Müzik üzerine bilimsel araştırma ve çalışmalara genellikle Avrupa ile Amerika'da yer veriliyor. Bu vesileyle tartışmayı güncelleyen, bilim insanları Gary Marcus ve Geoffrey Miller'ın yaklaşımlarına göz atmak sağlıklı olabilir. Marcus, Newyork Üniversitesi psikoloji profesörü. Miller de, New Mexico Üniversitesi'ndeki psikoloji profesörlerinden.

'MÜZİK GİDEREK KOLAYLAŞIYOR'

Marcus, müziğin kültürel bir buluş olduğu fikrinde. Zaten Marcus, insan zihninin evrimine, "Kluge: İnsan Zihninin Gelişigüzel Yapısı" isimli kitabıyla da değiniyor.

İnandığı bu eğilime (müzik ve kültürel buluş hususu) gerekçelerinden biri de, canlıların bir ihtiyaçtan ötürü müziğe başlamaları. Yani, Gary Marcus için, canlıların müzikle bir tanışma dönemi var; bu tespiti de, onun biyolojik olmadığını savunmasıyla ilgili. Örneği ise; 35 bin yıl önceye dayanıyor. Bahsettiği bu çağda insanların kendilerini ifade etmek için kemikleri flüt olarak kullanmaya koyulduğu, Marcus'un görüşü. Ayrıca yeni çağlarda ise teknolojinin gücüyle birlikte müziğin giderek 'kolaylaştığını' ve haliyle bir ihtiyaç olarak görülmediğini, müziğin de evrim geçirdiğini düşünüyor, Marcus.

'VAZOPRESSİN SADECE MÜZİK YETENEĞİNİ KAPSAYAN BİR HORMON DEĞİL'

Marcus, müziğin başlangıcı için "biyolojik bir uyum" fikrinde ısrar edenlere anlam veremiyor.

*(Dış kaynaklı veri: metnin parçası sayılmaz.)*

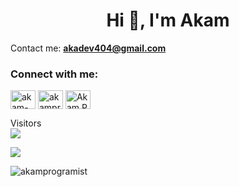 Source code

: <h1 align="center">Hi 👋, I'm Akam</h1>

Contact me: **akadev404@gmail.com**

<h3 align="left">Connect with me:</h3>
<p align="left">
<a href="https://www.linkedin.com/in/akam-programist-352218226" target="blank"><img align="center" src="https://cdn.jsdelivr.net/npm/simple-icons@3.0.1/icons/linkedin.svg" alt="akam-programist-352218226" height="30" width="40" /></a>
<a href="https://instagram.com/akamprogramist" target="blank"><img align="center" src="https://cdn.jsdelivr.net/npm/simple-icons@3.0.1/icons/instagram.svg" alt="akamprogramist" height="30" width="40" /></a>
<a href="https://facebook.com/Akam.Programist" target="blank"><img align="center" src="https://cdn.jsdelivr.net/npm/simple-icons@3.0.1/icons/facebook.svg" alt="Akam.Programist" height="30" width="40" /></a>
</p>

Visitors<br>
  <img src="https://profile-counter.glitch.me/akamprogramist/count.svg" />

![](https://komarev.com/ghpvc/?username=akamprogramist&color=blue)

<p><img align="left" src="https://github-readme-stats.vercel.app/api/top-langs?username=akamprogramist&show_icons=true&locale=en&layout=compact" alt="akamprogramist" /></p>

Çünkü, insanların bir avuç dolusu kadar taşıdıkları genlerin müzik yeteneğiyle bağlantılı olmadığına inanıyor; genlerin bunun için doğru özellikleri taşımadığına, onların temel müzikal yeteneğini kapsayacak özellikleri olmadığına da.

2009'da yapılan bir çalışmanın da, Marcus'un bu inancını kuvvetlendirdiğini söyleyebiliriz. Marcus bazı genlerin müzikle ilişkisini kabul ediyor fakat bu genlerin müziğe özgü, ya da büyük önemde olduğunu düşünmüyor. Mesela, insan ve diğer memelilerin genelinde yer alan vazopressin hormonunda rastlanan müzik yeteneğiyle ilgili etkinin, bazı başka şeylerle de etkisinin olduğu saptandığından, bu gerçekliğin, müziğin "biyolojik uyum"la sınırlı algılanamayacağını savunmakta haksız olduğunu da söyleyemeyiz.

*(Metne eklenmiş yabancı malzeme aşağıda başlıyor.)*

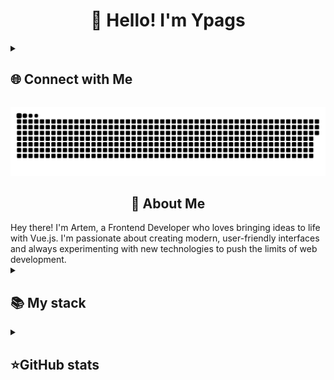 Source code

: <h1 align="center">👋 Hello! I'm Ypags </h1>

<details align="left">
  <summary><h2><b>🌐 Connect with Me</b></h2></summary>
  <div align="left">
      <a href="https://vk.com/n13ro"><img src="https://img.shields.io/badge/Вконтакте-blue?style=for-the-badge&logo=vk&logoColor=white" alt="LinkedIn Badge"></a>
      <a href="danilbagisev472@gmail.com"><img src="https://img.shields.io/badge/Gmail-red?style=for-the-badge&logo=gmail&logoColor=white" alt="Youtube Badge"></a>
      <a href="https://t.me/n1_3ro"><img src="https://img.shields.io/badge/Telegram-blue?style=for-the-badge&logo=telegram&logoColor=white" alt="Telegram Badge"></a>
    </div>
</details>

<p align="center">
  <img width="800" src="assets/github-snake.svg" alt="snake"/>
</p>

<h2 align="center">💫 About Me</h2>
Hey there! I'm Artem, a Frontend Developer who loves bringing ideas to life with Vue.js. I'm passionate about creating modern, user-friendly interfaces and always experimenting with new technologies to push the limits of web development.

<details align="left">
  <summary><h2><b>📚 My stack</b></h2></summary>
  <p>
    <h3>Frontend</h3>
    <img src="https://skillicons.dev/icons?i=html,css,js,tailwind,vue&perline=7" />
  </p>
</details>


<details align="left">
  <summary><h2><b>⭐GitHub stats</b></h2></summary>
  <p>
    <img src="https://github-readme-stats.vercel.app/api/top-langs/?username=Ypags&theme=dracula&layout=compact&hide_border=true&bg_color=00000000" />
    <br>
    <img src="https://github-readme-stats.vercel.app/api?username=Ypags&count_private=true&show_icons=true&theme=dracula&hide_border=true&bg_color=00000000" />
  </p>
</details>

'SADECE MÜZİĞE EĞİLİM FAZLA OLABİLİR BU DA HER ŞEYİ KANITLAMAZ'

Genlerin ahengi bir insanın müzikal yeteneğini üst düzeylere çıkarabilir ama bu, söz konusu genin müzikal yetenek açısından özenle seçildiği anlamına gelmiyor. Malum, vazopressin hormonunun seksüalite ve yaratıcılık gibi özelliklerde de etkisi büyük. Bu genlere sahip olanlar için sadece müziğe eğilimlerinin fazla olduğu söylenebilir; zira merak duyguları geniş ve çevik parmakları var.

İKİ ÇEŞİT MÜZİK GENİ

Biraz da, New Mexico Üniversitesi'nden Geoffrey Miller'a kulak verelim. Marcus'la hemfikir değil; müziğin hayatımıza genlerimizden bulaştığına emin çünkü. Araştırmaların sürmesini savını cesaretle açıklamak için önemli buluyor Miller ancak çalışmalarında "müzik biyolojik bir uyumdur" demekten de, çekinmiyor.

İki çeşit müzik geni olduğunu düşünen Miller, bunları da, "müzikal zeka geni" ve "müzik kapasitesi" olarak sıralıyor. Zeka geninin, kişisel yetenek ve farklılıkları ortaya koyduğunu; kapasitenin ise diğer memeliler ile karşılaştırıldığında, insan canlısının müzikal yeteneğinin varlığını doğruladığını vurguluyor, Miller. Müziğin fosilleşmeyeceği, zaman içinde genler ile birlikte gelişiyor olduğu da, Miller'ın görüşlerinden.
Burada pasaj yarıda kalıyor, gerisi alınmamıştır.